*** MATERIAL TO PROCESS Section Begins ***
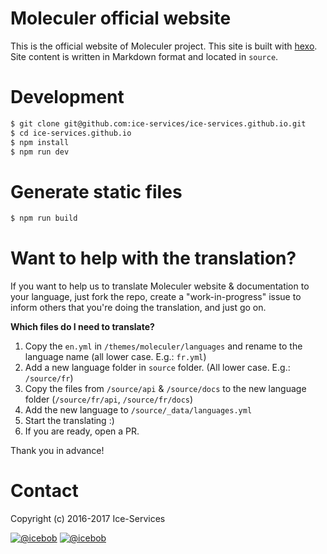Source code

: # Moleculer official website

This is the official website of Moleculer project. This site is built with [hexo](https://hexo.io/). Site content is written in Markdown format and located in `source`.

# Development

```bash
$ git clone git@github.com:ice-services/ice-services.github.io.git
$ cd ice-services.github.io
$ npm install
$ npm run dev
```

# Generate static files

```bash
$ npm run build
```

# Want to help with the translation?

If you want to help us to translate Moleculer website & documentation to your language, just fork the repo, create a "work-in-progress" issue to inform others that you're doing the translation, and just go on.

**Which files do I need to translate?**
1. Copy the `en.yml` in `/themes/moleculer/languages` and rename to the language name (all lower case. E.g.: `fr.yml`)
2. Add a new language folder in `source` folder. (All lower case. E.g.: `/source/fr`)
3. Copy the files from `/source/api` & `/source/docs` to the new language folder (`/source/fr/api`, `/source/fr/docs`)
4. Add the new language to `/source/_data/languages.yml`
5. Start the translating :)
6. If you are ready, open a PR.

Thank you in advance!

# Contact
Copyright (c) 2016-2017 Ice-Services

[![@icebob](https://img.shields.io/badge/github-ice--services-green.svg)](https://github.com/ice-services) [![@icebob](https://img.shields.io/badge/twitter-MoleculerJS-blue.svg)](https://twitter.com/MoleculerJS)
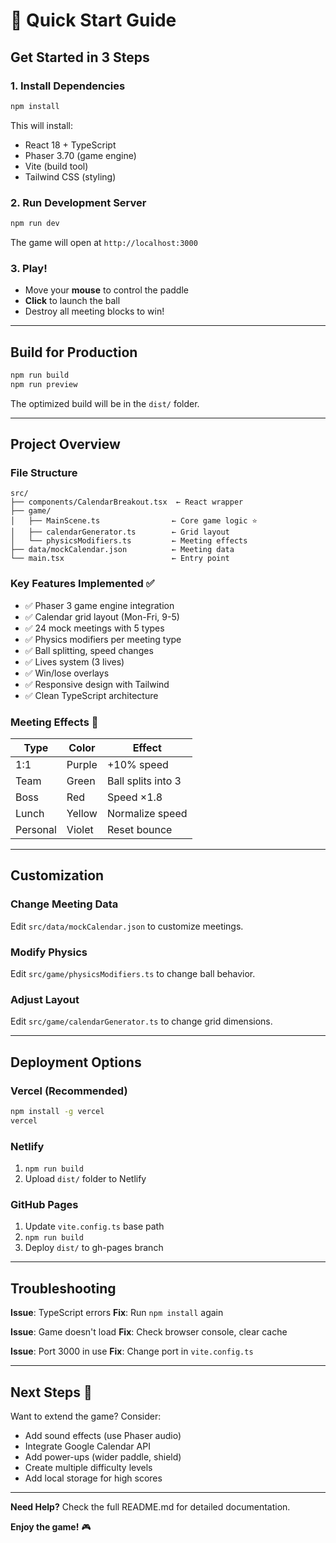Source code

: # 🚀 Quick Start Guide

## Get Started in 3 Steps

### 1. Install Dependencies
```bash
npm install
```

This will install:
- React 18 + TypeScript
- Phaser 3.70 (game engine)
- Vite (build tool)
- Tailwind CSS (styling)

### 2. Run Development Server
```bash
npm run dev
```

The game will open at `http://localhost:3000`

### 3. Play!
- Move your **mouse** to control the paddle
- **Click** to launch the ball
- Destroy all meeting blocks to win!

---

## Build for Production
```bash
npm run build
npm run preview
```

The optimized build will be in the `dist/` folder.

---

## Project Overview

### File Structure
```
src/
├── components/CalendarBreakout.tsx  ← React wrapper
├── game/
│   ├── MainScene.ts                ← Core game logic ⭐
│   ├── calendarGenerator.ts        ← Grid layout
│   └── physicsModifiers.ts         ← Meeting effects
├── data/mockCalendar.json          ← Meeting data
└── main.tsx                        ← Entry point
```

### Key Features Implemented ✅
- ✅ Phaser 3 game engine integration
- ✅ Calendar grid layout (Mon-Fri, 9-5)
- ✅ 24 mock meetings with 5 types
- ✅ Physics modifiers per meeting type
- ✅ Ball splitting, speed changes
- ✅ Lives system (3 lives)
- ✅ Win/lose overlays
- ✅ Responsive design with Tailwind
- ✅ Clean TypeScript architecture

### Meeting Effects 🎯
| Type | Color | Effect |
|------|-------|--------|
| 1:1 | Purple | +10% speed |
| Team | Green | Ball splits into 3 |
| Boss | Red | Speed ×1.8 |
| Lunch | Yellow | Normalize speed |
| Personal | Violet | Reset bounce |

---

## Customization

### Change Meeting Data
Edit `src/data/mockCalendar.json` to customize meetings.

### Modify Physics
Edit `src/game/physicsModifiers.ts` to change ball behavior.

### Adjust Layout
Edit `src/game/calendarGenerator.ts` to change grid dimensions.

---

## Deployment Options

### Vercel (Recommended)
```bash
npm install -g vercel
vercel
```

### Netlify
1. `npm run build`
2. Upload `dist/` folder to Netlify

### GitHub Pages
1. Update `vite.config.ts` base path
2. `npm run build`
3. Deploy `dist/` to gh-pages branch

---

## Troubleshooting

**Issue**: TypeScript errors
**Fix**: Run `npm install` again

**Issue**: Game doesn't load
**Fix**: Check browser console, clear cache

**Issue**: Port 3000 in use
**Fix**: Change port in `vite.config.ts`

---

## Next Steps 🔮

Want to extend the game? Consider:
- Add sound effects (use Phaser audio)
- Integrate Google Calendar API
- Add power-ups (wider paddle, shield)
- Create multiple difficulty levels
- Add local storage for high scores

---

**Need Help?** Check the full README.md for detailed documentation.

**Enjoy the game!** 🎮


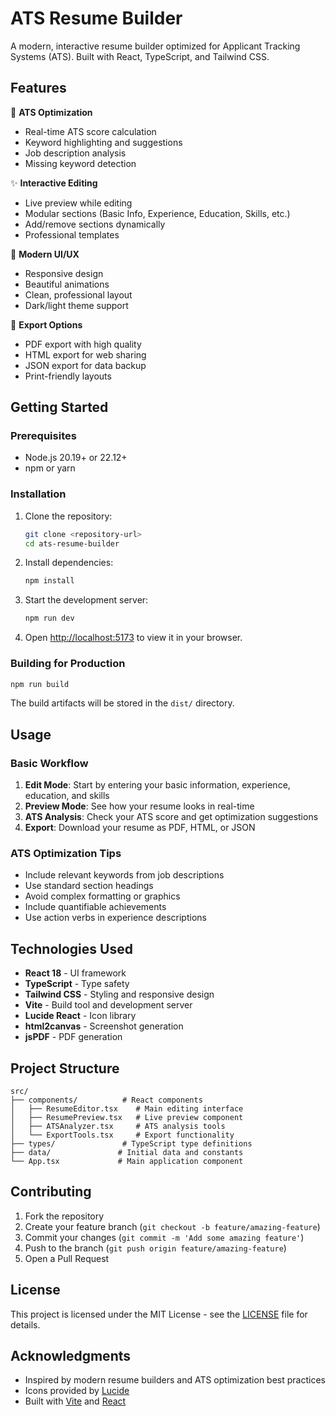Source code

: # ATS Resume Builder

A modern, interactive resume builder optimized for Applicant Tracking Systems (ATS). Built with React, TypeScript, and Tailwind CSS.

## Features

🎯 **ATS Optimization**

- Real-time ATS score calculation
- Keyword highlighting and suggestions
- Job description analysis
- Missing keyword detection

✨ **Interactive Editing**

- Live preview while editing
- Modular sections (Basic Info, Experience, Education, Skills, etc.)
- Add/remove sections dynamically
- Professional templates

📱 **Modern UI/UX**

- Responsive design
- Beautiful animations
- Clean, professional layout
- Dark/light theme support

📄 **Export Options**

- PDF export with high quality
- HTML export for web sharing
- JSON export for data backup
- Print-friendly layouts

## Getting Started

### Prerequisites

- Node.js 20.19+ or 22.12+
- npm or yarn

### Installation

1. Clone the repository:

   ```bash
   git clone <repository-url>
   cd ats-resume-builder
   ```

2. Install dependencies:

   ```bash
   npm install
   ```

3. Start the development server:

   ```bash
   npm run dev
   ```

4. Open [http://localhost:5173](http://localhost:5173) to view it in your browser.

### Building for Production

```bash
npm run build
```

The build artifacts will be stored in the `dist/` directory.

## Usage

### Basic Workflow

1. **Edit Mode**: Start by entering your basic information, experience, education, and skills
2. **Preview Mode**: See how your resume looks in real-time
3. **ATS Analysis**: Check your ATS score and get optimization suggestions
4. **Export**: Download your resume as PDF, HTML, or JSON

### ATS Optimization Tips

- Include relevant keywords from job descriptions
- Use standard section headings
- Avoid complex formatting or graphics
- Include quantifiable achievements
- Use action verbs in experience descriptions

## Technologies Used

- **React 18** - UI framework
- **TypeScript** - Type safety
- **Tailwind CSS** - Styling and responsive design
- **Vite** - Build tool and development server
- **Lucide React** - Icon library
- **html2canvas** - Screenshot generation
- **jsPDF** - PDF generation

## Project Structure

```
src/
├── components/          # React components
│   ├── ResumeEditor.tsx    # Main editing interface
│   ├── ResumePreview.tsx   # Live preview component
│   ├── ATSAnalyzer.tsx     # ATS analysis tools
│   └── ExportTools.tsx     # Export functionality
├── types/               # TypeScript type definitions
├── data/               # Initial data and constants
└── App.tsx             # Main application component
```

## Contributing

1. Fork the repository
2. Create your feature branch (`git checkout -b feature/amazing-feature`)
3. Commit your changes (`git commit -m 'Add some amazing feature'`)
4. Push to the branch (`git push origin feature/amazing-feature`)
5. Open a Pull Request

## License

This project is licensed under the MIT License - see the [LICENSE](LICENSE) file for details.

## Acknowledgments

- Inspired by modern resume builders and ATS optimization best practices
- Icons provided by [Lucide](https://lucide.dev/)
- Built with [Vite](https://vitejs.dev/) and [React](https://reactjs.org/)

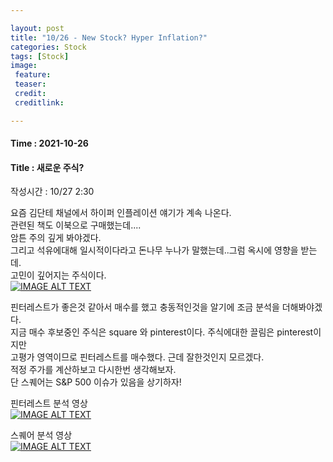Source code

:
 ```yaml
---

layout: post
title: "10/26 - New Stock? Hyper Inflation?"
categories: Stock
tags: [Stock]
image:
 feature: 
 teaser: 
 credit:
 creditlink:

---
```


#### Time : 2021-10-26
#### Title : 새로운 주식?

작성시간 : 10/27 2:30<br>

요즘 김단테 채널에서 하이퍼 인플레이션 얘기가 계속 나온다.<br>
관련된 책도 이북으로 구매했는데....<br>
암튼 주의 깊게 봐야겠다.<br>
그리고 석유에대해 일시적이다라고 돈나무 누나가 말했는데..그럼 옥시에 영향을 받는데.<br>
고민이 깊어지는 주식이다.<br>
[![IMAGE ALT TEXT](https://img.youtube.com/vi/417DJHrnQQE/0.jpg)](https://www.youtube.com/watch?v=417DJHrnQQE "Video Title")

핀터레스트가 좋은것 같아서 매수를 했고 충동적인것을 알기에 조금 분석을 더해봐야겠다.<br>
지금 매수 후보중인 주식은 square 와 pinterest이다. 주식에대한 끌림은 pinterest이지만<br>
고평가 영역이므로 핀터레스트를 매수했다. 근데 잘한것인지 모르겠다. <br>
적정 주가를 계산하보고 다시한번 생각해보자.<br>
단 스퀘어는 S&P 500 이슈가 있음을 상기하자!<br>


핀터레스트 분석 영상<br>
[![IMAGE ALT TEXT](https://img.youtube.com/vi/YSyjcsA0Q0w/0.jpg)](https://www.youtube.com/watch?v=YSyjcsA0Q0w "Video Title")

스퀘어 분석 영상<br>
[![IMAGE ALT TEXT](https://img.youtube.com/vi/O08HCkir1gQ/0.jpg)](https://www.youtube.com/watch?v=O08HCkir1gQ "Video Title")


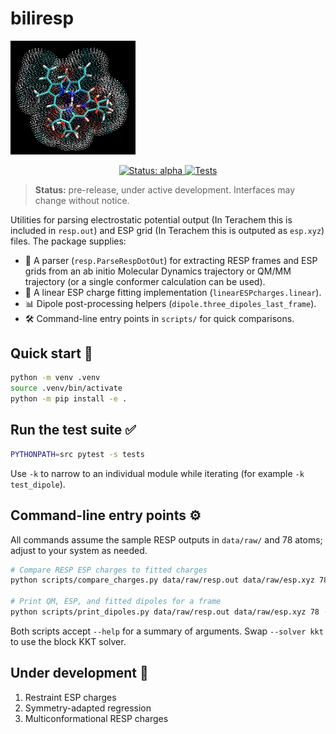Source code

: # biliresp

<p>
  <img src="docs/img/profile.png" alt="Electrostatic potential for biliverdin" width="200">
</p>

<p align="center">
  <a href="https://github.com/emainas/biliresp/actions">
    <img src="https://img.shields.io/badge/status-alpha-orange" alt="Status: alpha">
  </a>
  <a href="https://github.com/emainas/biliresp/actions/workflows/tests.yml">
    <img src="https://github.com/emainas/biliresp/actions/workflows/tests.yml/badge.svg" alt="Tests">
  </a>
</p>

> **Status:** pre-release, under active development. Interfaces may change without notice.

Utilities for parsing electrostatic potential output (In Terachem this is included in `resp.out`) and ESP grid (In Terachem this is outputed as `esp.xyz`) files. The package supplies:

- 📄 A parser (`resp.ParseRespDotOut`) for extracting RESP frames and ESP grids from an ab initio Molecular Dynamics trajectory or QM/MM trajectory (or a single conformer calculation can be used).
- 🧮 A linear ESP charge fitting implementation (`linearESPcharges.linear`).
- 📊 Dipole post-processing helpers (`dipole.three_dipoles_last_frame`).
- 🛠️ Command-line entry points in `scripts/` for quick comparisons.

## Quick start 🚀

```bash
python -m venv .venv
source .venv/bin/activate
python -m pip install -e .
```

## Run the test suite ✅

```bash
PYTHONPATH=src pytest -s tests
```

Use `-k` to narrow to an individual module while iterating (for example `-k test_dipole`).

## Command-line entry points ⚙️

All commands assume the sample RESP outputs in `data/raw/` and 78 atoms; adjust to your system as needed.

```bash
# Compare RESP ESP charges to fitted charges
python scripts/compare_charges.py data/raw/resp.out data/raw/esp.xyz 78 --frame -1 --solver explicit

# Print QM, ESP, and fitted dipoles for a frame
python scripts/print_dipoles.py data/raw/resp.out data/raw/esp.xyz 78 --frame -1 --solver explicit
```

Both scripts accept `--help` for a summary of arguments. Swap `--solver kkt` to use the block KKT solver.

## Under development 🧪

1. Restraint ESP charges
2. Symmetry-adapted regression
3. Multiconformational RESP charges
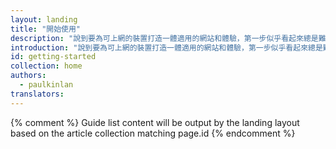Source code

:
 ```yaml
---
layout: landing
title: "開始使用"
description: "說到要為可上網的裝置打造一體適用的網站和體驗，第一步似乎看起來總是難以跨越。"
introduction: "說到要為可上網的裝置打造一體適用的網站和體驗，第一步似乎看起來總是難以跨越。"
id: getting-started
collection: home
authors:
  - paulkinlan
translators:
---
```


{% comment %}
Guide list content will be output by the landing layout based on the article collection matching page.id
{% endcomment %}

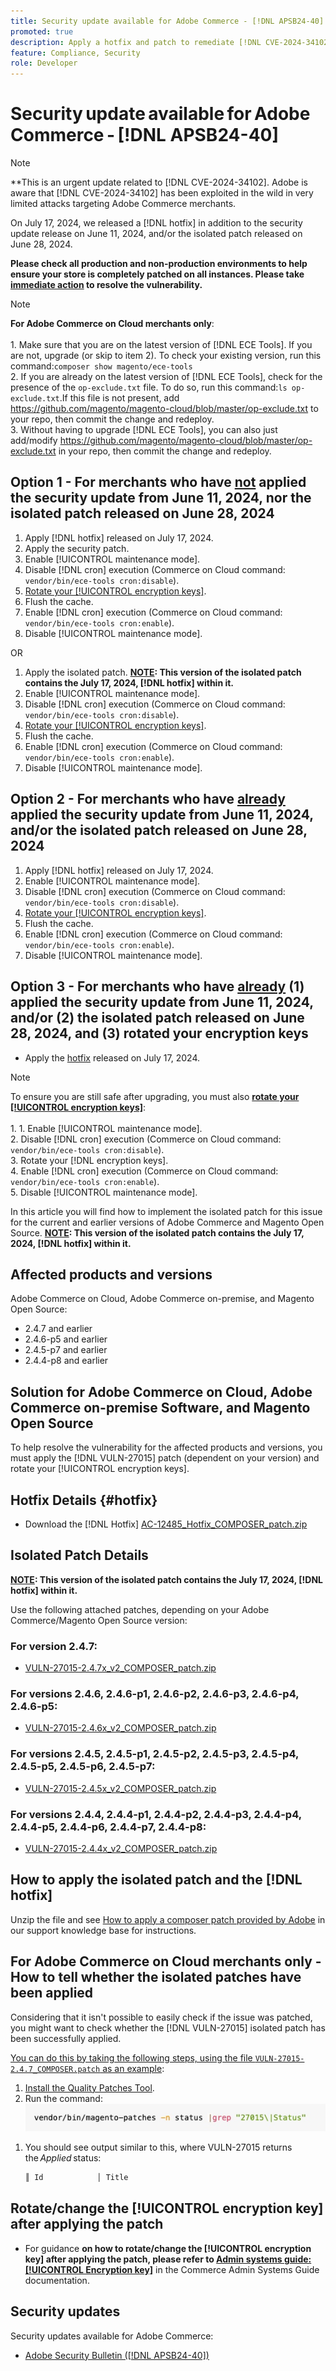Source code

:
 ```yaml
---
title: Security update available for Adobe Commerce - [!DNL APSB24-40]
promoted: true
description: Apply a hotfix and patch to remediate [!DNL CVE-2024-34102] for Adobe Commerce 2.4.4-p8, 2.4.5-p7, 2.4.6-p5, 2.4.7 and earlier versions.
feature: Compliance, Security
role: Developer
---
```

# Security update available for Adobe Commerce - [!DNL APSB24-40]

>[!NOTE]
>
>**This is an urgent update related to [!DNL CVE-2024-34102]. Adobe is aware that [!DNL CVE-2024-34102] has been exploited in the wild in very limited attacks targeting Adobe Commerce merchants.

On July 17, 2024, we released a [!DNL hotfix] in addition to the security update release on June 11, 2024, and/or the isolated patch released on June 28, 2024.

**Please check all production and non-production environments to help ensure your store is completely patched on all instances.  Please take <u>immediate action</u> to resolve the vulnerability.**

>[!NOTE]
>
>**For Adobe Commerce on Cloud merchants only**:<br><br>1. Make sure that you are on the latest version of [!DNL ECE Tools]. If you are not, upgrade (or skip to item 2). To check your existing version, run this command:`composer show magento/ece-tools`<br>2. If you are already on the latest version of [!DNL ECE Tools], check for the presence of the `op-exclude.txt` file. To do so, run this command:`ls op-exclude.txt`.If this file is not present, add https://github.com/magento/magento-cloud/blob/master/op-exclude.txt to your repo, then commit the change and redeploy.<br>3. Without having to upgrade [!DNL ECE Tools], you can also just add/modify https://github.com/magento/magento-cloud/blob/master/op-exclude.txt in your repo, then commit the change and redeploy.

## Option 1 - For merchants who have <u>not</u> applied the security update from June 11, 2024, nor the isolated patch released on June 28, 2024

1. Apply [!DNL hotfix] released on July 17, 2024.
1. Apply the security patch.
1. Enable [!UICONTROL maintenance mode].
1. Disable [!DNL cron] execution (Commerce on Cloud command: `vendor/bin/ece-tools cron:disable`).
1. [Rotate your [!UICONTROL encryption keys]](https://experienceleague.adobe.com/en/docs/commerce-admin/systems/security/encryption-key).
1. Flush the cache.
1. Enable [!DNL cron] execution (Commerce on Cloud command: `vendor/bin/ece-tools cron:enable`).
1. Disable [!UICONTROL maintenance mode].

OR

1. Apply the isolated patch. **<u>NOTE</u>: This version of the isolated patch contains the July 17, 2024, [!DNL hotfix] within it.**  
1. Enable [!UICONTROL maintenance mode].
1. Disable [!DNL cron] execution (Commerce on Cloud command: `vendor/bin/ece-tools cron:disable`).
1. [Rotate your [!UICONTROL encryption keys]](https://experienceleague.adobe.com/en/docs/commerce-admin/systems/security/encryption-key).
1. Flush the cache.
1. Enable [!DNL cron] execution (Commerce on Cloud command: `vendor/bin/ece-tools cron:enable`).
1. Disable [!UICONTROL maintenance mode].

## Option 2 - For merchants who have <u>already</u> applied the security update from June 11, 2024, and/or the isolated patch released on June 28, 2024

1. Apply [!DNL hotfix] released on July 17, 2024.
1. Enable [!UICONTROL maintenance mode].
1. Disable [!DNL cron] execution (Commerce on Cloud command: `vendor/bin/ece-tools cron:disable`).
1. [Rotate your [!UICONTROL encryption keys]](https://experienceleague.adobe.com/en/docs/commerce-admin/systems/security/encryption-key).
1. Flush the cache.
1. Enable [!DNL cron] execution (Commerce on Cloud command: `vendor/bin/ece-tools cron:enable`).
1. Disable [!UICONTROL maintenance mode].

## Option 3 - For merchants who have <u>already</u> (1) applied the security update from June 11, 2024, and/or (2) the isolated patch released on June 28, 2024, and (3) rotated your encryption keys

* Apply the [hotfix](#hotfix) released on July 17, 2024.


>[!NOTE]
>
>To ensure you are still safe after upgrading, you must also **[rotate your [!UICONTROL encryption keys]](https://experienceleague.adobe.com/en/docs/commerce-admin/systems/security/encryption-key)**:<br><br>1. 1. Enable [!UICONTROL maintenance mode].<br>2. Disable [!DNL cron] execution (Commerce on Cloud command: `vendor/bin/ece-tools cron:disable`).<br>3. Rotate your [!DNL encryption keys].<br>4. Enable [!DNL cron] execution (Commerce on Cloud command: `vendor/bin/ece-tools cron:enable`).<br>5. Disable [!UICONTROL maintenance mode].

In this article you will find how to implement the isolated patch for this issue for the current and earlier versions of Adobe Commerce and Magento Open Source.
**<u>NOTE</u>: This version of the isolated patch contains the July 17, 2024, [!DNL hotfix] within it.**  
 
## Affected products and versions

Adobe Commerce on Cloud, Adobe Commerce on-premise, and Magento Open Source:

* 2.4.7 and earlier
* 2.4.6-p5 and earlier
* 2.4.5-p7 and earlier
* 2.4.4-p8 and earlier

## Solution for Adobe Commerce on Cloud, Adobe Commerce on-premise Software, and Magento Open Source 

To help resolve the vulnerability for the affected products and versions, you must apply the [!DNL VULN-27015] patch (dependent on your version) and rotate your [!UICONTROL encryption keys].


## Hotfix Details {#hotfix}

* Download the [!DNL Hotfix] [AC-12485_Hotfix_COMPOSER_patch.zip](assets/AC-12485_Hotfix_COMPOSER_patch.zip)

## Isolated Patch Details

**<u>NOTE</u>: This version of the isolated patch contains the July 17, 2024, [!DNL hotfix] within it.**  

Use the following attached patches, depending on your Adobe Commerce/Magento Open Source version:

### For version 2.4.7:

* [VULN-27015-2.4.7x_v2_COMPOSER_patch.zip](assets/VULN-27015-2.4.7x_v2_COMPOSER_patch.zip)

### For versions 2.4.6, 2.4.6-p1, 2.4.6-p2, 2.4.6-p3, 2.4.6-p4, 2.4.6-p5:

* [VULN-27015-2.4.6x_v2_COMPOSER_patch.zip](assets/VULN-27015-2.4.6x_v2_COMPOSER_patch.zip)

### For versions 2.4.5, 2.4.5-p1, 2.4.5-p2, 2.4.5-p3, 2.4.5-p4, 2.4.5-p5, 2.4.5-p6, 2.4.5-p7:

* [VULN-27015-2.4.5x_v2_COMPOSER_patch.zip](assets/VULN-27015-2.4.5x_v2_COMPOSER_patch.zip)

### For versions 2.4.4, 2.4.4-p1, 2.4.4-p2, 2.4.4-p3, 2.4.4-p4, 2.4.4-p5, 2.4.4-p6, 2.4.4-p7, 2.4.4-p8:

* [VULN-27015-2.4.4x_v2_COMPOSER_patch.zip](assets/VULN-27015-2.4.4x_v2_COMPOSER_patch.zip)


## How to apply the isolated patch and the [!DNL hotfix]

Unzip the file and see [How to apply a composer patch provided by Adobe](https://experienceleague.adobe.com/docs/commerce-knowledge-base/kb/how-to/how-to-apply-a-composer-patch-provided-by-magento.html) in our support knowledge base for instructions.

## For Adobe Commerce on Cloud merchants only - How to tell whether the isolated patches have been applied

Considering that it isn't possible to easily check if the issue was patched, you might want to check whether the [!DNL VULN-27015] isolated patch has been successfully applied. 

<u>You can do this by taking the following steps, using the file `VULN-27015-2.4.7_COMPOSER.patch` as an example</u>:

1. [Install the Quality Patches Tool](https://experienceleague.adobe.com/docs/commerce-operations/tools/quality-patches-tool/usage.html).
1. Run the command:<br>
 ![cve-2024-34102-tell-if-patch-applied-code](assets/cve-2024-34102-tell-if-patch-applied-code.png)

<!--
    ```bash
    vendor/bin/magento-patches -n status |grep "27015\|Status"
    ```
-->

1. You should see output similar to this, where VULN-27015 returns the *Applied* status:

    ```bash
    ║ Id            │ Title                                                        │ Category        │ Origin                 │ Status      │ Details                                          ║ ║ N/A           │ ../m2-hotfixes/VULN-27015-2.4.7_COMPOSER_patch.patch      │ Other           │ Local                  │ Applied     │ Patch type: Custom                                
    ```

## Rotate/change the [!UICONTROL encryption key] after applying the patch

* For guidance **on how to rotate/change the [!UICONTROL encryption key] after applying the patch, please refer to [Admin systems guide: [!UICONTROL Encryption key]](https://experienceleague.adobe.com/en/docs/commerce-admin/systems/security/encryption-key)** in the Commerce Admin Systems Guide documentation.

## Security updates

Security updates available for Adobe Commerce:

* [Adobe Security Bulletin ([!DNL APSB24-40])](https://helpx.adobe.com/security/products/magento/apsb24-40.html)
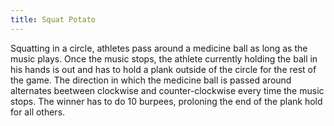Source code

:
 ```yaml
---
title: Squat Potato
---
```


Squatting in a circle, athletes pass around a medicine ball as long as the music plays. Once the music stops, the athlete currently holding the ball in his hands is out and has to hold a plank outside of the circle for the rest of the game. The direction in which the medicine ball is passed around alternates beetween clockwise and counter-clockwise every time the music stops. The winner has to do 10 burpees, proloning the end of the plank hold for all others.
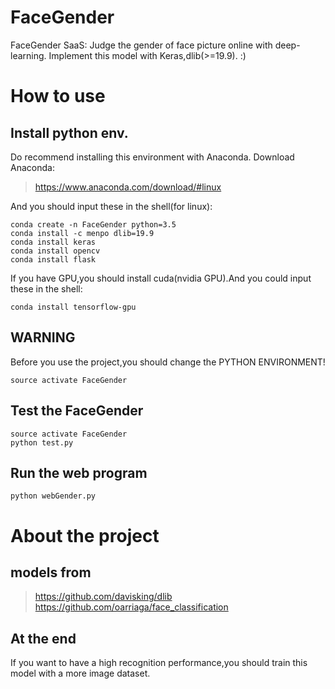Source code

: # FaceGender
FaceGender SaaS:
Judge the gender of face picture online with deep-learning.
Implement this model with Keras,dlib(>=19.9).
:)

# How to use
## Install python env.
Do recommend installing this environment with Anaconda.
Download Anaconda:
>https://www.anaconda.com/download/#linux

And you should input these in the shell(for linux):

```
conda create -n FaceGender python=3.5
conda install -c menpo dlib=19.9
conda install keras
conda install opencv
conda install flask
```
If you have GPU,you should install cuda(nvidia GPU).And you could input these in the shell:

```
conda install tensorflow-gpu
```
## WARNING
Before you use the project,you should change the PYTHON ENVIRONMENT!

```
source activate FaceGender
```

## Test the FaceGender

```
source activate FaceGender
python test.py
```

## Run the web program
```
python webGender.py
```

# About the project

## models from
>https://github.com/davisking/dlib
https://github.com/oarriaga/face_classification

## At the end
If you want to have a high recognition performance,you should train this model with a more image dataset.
*** MATERIAL TO PROCESS Section Ends ***
BRIEF:
Wherever a line holds the word "landing", copy that line out of the entries above.

FINISHED TASK:
layout: landing
Guide list content will be output by the landing layout based on the article collection matching page.id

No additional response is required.